■ Input for this task ■
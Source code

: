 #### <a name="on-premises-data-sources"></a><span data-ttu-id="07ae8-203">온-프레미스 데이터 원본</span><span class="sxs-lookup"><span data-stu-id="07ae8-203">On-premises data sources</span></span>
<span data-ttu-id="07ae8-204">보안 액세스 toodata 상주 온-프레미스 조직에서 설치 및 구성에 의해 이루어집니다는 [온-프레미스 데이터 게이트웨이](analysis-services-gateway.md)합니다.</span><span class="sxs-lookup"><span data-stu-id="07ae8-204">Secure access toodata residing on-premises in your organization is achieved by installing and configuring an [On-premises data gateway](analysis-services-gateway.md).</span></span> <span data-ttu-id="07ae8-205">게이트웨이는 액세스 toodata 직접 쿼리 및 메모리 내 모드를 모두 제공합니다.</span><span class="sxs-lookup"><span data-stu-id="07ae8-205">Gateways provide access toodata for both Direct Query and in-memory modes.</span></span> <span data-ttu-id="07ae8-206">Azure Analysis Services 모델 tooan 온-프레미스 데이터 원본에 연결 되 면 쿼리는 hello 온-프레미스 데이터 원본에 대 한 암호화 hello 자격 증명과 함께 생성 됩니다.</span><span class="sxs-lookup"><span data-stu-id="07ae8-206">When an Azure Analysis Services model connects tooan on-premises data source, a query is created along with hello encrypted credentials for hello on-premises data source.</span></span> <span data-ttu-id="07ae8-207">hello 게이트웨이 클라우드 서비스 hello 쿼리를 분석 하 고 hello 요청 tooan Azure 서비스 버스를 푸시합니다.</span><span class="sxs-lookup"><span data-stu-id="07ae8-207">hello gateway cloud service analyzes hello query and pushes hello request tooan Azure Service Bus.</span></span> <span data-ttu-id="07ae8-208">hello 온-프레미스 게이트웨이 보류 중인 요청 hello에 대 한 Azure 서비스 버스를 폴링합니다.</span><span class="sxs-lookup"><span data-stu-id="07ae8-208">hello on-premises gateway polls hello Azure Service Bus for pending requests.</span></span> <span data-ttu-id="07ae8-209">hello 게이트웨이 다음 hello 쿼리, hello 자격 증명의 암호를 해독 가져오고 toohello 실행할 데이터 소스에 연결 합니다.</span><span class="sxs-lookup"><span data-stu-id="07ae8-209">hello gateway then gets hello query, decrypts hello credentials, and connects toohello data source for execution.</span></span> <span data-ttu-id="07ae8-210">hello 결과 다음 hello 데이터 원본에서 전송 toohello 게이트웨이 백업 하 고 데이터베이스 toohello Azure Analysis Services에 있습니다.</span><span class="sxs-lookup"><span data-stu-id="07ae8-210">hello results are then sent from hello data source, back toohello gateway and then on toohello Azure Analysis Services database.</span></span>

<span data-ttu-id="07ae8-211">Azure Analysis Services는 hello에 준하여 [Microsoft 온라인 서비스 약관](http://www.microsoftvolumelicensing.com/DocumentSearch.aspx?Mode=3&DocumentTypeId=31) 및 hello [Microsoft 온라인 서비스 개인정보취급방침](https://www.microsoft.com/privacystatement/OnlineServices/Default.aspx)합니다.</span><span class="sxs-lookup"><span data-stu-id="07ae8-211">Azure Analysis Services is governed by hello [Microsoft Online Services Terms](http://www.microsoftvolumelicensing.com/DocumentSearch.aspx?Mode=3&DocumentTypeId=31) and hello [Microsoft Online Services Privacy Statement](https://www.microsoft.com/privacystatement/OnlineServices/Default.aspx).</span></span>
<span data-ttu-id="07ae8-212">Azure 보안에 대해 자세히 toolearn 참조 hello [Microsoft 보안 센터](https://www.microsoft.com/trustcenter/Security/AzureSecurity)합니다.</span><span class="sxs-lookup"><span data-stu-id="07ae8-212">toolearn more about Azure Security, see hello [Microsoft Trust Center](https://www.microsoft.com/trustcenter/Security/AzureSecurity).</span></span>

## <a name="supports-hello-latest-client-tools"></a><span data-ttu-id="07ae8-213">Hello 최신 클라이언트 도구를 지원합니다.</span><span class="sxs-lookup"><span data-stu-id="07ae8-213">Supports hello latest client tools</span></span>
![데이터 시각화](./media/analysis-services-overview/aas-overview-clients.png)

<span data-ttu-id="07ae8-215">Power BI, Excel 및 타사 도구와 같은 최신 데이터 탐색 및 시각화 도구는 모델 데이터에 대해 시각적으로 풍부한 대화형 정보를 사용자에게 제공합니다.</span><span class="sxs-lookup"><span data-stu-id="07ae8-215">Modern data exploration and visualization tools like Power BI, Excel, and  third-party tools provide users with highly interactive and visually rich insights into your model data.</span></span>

■ Task prompt ■
Please go through the listing and return each line that has "name" in it.

■ Written solution ■
: #### <a name="on-premises-data-sources"></a><span data-ttu-id="07ae8-203">온-프레미스 데이터 원본</span><span class="sxs-lookup"><span data-stu-id="07ae8-203">On-premises data sources</span></span>
## <a name="supports-hello-latest-client-tools"></a><span data-ttu-id="07ae8-213">Hello 최신 클라이언트 도구를 지원합니다.</span><span class="sxs-lookup"><span data-stu-id="07ae8-213">Supports hello latest client tools</span></span>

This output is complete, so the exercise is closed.